On Tuesday (17th), former U.S. President Obama’s memoir A Promised Land was officially on sale. In this more than 700-page memoir, China appears 95 times in the text, involving sensitive issues such as trade, climate and ethnicity.
The former American leader does have a lot to say about China.
Compared with Trump’s four-year term, Obama has had eight years of contact with China. During these eight years, while supporting free trade, the United States has repeatedly attacked China on trade issues. China’s tires, solar panels and other commodities have been subject to high tariffs.
At the same time, while the United States and China cooperate closely on climate change issues, it also plays the “climate change card” and has stated on many occasions that it will “supervise” the Chinese government’s emission reduction.
In Obama’s new book, this twisted and contradictory mentality is particularly obvious and ubiquitous.
Obama’s attitude towards the rapid development of China’s economy is that recognition is higher than hostility. In his memoirs, he pointed out, “History tells me that chaotic and poor China threatens the United States more than a prosperous China. I think China’s success in lifting hundreds of millions of people out of extreme poverty is a great achievement of mankind.
Considering that China holds more than $700 billion in U.S. debt and has huge foreign exchange reserves, it is an essential partner for the United States to control the financial crisis. “In order for the United States and the rest of the world to emerge from recession, we need China’s economic growth,” Omaba wrote.
Obama believes that from the perspective of economic growth, it is impossible to refute that China has become one of the largest economies in the world. “Made in China” is very popular all over the world. “American companies and their shareholders like to transfer production to China for low-cost labor and higher profits. American farmers like Chinese customers to buy their soybeans and pork. Wall Street companies also like the big-invested Chinese billionaires, and countless lawyers and advisers have a share in the expanding Sino-US trade.
So during Obama’s tenure, there was a general consensus among all parties and interests in the United States: the United States should not only not engage in protectionism, but also learn from China. “If we want to stay first, we need to work harder, save more money, and teach our children more about math, science, engineering and Mandarin,” Obama wrote.
In Obama’s view, for more than 30 years, China and the United States have managed to avoid open conflict, relying not only on luck, but also on strategic patience.
Obama believes that China’s attitude of doing business with all countries and not judging the internal affairs of other countries is a virtue. “It is this strategy that patiently helps China save resources and avoid costly contradictions and conflicts.”
On the one hand, Obama spent a lot of time complaining about China, accusing China, and even saying that he was “surveilled” during his visit to China.
In response, Lu Xiang, an expert on American issues of the Chinese Academy of Social Sciences, said in an interview with the Global Times that we can think that the book is better sold, so we might as well read it as a joke. No one can confirm the details mentioned by Obama in the book. It is not ruled out that they project what they have done on China and think that “China must do the same if we do this.”

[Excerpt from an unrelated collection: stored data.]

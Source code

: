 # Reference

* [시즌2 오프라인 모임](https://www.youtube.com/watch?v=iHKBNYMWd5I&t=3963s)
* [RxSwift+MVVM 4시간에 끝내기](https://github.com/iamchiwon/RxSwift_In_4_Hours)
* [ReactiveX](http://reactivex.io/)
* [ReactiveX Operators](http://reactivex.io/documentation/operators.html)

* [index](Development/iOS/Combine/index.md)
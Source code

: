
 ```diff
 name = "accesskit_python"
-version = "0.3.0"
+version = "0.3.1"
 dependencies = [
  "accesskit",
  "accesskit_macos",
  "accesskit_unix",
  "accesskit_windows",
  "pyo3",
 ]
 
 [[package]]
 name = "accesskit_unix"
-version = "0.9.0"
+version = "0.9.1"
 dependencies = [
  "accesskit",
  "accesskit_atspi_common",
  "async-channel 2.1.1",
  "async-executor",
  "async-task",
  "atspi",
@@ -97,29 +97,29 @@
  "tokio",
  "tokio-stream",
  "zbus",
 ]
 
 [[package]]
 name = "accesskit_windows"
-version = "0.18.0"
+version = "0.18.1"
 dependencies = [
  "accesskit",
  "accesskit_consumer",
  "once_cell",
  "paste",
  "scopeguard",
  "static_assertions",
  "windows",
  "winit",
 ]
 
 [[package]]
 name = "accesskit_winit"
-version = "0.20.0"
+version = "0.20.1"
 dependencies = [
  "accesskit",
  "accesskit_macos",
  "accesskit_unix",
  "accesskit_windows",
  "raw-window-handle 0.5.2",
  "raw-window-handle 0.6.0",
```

Even if economic and trade exchanges have always been the ballast of Sino-US relations, and Obama’s affirmation of China’s strategic patience, this does not affect him from blaming China’s development and growth in the international trading system for the depression of the U.S. economy.
Seeing the influx of Chinese goods into the United States and the cheaper TVs, Obama directly dumped the “pot” of the decline of American manufacturing to the outsourcing and automation of Chinese manufacturing.
In the latest statement, Obama also conveyed a “hardline” attitude towards China. In an interview with Obama on November 16, Atlantic Monthly said that many of the policies he adopted in his early days of office were constrained by the financial crisis, otherwise, “I might have taken a tougher approach to China’s trade”. He now believes that “it is entirely reasonable to put more pressure on China on trade issues”.
Under Obama’s administration, Sino-US relations were relatively stable on the surface, unlike the high-profile diplomatic “face-to-rear” between the United States and Russia.
But deep down, behind Sino-US relations lies long-simmering tension and mistrust, not only around specific issues such as trade or climate, but also around a deep question: What does China’s revival mean for the international order and the status of the United States in the world?
“This is the epitome of Sino-US relations,” Obama wrote in the book. As a former president, his views are undoubtedly quite representative in the United States, which is why we should pay attention to it and understand clearly.